The interior is divided on both main levels using a central hall plan, with two rooms to each side. The east side features a stair-hall, with a fanlight-topped doorway connecting it to the main hall. The Federal style woodwork of the interior is refined. Of special note are the carved overdoor panels.

Service wings lie to the rear of the main house. At the southeastern corner of the main house is an attached one-story brick wing. It is fronted by a porch with slender, turned columns. At right angles to the one-story wing is a detached, two-story,
brick outbuilding. It served as the kitchen and cook's quarters. Attached to
the rear wall of this outbuilding is a one-story, brick carriage house. A two-story barn is situated about 150 ft west of the rear courtyard, separated by a geometric boxwood garden.
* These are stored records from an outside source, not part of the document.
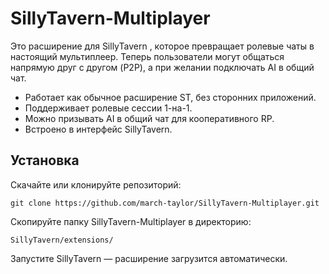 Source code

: # SillyTavern-Multiplayer

Это расширение для SillyTavern
, которое превращает ролевые чаты в настоящий мультиплеер. Теперь пользователи могут общаться напрямую друг с другом (P2P), а при желании подключать AI в общий чат.
- Работает как обычное расширение ST, без сторонних приложений.
- Поддерживает ролевые сессии 1-на-1.
- Можно призывать AI в общий чат для кооперативного RP.
- Встроено в интерфейс SillyTavern.

## Установка

Скачайте или клонируйте репозиторий:
```
git clone https://github.com/march-taylor/SillyTavern-Multiplayer.git
```
Скопируйте папку SillyTavern-Multiplayer в директорию:
```
SillyTavern/extensions/
```
Запустите SillyTavern — расширение загрузится автоматически.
During the mid-19th century, a full-width monumental portico was added to the rear. It features Doric columns matching those at the front and Greek Revival woodwork underneath. At this time a cast iron porch was added over a central doorway to the stair-hall on the east side of the house and the attached wing was reworked.

==Fire and aftermath==
Arlington suffered a disastrous fire on September 17, 2002, that destroyed the main roof and much of the second floor. A new roof was built through the efforts of the Historic Natchez Foundation shortly after the fire. Vandals subsequently broke many windows and destroyed or defaced much of the interior and exterior woodwork. Following a lawsuit filed by the Natchez Preservation Commission, the absentee owner was fined on December 2, 2009, in the municipal court of Natchez after being convicted of demolition by neglect.